(EXERCISE GOAL): State how many lines in this listing include the word "https", and nothing else.

(RECORDS FOR THIS TASK):
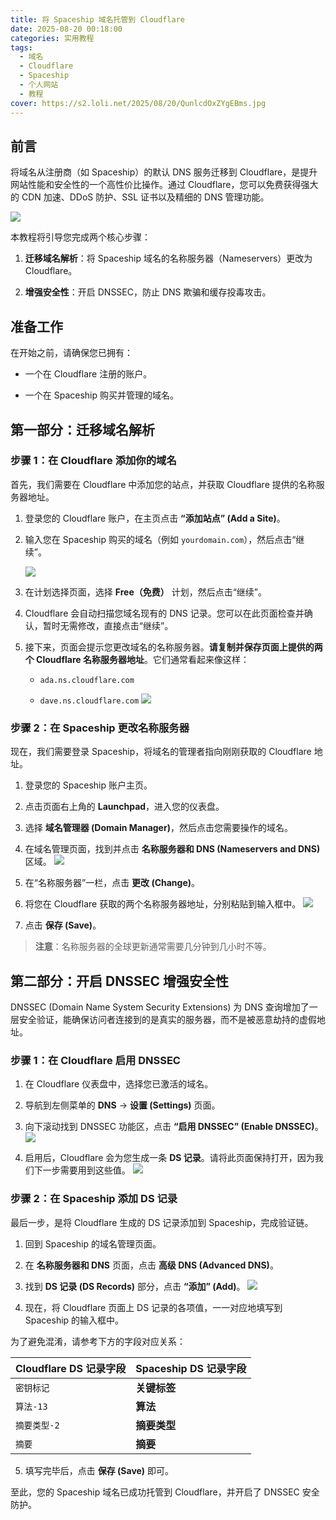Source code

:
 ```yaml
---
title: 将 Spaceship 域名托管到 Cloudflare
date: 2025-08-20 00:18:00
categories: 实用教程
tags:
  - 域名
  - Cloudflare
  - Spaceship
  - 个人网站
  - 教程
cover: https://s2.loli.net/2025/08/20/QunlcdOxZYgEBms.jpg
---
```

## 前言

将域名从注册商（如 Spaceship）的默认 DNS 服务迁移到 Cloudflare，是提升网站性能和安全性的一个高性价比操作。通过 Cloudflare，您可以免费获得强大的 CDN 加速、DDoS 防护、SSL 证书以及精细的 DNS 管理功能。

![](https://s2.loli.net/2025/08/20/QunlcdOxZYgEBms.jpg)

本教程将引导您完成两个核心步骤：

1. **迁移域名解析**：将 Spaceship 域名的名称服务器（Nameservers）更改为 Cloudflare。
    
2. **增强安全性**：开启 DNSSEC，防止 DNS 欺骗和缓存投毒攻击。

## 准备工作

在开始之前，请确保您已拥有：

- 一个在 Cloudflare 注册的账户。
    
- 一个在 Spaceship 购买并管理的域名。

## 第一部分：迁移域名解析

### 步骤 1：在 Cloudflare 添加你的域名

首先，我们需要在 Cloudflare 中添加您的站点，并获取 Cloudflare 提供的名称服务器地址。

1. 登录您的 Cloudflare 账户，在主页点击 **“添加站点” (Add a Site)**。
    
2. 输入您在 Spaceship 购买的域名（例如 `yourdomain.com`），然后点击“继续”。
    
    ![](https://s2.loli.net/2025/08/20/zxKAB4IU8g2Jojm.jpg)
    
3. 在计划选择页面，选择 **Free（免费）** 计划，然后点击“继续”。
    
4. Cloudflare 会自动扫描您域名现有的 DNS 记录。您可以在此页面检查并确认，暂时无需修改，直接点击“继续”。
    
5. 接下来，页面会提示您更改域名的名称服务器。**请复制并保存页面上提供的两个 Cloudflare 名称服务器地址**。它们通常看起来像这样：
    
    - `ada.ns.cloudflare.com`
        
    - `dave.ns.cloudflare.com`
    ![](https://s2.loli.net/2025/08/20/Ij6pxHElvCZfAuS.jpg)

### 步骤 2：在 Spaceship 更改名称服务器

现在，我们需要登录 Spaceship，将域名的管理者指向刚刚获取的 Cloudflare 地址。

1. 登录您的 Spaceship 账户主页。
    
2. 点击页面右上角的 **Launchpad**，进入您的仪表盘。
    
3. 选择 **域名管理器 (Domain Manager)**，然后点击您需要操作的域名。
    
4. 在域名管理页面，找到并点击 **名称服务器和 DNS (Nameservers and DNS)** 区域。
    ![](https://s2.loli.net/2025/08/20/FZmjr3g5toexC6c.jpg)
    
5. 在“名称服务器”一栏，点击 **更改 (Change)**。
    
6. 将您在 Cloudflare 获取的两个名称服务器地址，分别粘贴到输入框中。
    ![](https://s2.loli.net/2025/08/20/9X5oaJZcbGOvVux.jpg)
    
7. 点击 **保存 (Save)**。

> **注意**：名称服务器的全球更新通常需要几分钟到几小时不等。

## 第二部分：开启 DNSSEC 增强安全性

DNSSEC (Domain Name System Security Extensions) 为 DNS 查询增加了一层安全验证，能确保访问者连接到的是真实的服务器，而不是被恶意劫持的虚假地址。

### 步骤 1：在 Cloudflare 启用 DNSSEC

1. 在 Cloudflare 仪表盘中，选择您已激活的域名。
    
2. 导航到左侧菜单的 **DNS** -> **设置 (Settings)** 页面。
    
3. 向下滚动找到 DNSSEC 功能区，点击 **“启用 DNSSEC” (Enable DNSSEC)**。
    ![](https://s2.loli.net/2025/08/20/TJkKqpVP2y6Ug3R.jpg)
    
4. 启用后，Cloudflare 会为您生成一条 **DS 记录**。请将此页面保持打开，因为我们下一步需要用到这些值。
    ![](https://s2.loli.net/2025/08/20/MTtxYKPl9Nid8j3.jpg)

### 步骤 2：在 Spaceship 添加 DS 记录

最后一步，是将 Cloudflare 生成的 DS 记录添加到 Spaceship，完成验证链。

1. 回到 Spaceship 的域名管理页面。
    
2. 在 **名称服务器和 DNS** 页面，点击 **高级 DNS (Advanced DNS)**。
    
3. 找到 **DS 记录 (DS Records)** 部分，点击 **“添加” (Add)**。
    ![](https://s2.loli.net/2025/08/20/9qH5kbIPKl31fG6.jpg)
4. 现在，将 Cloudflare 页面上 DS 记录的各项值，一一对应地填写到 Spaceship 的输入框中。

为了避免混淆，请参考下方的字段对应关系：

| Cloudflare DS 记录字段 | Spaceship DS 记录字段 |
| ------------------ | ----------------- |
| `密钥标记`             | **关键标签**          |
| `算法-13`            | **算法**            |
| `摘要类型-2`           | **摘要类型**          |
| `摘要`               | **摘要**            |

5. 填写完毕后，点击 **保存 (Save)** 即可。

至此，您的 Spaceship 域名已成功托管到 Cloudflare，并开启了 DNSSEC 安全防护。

(ANSWER SECTION): 9